(Input for this task Opens)
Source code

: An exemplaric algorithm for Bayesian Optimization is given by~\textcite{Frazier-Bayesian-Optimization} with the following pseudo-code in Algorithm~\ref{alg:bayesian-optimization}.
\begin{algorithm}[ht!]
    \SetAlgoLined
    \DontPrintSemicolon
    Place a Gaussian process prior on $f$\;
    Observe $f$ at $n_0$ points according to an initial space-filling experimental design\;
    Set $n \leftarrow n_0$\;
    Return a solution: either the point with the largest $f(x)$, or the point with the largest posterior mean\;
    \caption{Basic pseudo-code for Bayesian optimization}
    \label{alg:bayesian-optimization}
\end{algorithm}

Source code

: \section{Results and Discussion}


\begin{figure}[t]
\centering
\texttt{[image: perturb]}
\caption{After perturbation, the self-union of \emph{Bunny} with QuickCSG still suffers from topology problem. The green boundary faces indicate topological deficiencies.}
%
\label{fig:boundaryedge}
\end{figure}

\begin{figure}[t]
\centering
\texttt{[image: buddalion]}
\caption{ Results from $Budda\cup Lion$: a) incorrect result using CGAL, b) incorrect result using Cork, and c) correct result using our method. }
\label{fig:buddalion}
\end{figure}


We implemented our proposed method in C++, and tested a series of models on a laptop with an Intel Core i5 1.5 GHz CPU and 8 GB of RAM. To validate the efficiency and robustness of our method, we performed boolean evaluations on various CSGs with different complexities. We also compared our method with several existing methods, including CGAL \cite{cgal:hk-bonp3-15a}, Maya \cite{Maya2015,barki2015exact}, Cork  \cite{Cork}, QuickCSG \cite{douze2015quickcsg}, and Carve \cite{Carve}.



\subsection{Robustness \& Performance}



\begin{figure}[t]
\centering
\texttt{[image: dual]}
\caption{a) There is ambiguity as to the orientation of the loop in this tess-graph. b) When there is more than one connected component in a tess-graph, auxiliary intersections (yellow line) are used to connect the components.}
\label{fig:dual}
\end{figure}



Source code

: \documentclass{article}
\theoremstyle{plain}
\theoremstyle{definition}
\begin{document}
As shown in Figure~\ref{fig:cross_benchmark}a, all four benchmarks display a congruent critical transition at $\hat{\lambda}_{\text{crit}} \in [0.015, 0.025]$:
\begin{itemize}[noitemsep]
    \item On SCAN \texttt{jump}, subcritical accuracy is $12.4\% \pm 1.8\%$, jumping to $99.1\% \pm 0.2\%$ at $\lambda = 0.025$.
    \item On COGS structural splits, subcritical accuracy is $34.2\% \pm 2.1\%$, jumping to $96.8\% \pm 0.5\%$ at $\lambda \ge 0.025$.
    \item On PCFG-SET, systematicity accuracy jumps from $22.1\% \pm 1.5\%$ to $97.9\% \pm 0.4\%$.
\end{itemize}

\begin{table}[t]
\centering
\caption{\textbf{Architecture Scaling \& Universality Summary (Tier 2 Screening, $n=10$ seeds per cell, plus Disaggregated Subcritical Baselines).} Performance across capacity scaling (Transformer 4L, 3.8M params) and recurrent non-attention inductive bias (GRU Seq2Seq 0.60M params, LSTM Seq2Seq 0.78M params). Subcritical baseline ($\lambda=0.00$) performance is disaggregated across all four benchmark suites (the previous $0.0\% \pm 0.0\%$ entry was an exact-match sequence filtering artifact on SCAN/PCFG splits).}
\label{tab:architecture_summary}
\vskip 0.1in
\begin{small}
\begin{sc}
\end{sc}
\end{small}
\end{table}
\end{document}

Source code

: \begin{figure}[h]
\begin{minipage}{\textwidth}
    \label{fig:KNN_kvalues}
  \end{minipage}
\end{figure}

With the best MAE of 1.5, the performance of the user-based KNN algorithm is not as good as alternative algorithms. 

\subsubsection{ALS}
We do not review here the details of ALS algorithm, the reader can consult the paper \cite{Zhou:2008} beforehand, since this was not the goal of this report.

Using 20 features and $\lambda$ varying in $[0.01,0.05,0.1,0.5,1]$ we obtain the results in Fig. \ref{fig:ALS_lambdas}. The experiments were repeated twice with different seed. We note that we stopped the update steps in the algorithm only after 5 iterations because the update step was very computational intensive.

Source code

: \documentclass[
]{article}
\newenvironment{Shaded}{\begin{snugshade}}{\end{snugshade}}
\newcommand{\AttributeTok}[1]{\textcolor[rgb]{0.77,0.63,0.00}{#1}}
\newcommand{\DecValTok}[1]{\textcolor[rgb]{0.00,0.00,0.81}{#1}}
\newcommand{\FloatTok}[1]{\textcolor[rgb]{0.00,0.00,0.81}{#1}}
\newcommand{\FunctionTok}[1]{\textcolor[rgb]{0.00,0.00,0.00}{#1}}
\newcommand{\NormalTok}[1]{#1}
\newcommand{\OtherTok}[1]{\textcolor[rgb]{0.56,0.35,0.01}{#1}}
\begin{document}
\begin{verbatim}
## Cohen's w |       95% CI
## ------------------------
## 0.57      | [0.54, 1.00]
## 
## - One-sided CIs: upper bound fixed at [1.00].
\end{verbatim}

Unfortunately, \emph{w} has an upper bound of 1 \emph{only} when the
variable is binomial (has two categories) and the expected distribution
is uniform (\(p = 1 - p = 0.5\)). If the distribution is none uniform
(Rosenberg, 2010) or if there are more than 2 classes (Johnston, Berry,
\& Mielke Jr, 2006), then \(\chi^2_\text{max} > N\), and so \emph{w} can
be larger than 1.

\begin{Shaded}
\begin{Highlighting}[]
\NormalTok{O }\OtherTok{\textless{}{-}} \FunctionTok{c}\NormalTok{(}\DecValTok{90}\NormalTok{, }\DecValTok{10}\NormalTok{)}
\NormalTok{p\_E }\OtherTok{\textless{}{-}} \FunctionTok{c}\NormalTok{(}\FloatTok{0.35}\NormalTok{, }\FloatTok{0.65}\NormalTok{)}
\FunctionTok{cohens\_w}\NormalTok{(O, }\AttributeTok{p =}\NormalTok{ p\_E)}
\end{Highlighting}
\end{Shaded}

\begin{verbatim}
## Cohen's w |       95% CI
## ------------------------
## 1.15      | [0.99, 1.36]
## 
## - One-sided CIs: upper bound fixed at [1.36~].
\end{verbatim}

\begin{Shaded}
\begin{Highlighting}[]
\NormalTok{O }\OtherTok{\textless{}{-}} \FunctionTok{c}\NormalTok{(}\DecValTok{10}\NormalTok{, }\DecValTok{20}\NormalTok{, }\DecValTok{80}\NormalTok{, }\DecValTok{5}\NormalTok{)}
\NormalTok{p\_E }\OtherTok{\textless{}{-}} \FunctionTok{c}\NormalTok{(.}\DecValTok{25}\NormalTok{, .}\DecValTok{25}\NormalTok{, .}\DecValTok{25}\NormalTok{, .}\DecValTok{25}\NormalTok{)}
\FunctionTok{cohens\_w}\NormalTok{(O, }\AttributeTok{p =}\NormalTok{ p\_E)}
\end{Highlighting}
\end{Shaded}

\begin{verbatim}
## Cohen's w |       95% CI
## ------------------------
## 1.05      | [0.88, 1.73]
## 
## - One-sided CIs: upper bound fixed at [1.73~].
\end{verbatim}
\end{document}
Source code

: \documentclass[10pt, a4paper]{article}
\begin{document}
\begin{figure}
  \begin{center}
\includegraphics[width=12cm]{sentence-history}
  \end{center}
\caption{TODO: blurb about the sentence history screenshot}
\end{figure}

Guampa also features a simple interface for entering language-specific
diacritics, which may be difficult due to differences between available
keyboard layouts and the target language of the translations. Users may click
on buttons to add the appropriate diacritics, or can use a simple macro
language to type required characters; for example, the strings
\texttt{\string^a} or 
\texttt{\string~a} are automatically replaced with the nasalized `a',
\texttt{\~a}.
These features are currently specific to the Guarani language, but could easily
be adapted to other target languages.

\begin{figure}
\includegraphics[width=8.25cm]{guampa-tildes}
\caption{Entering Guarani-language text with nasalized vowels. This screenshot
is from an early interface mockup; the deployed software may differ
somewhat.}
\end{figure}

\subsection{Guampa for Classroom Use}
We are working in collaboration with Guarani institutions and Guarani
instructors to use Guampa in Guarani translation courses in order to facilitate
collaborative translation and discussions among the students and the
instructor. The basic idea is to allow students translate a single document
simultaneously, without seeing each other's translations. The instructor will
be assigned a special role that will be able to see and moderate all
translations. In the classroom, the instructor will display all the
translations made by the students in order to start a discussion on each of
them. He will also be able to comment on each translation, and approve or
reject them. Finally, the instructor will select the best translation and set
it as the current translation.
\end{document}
(Input for this task Closes)
### Your objective
Your answer should hold exactly the lines from the one containing "instructors to use" to the last line of the data, both included, and no others.

### Worked solution
instructors to use Guampa in Guarani translation courses in order to facilitate
collaborative translation and discussions among the students and the
instructor. The basic idea is to allow students translate a single document
simultaneously, without seeing each other's translations. The instructor will
be assigned a special role that will be able to see and moderate all
translations. In the classroom, the instructor will display all the
translations made by the students in order to start a discussion on each of
them. He will also be able to comment on each translation, and approve or
reject them. Finally, the instructor will select the best translation and set
it as the current translation.
\end{document}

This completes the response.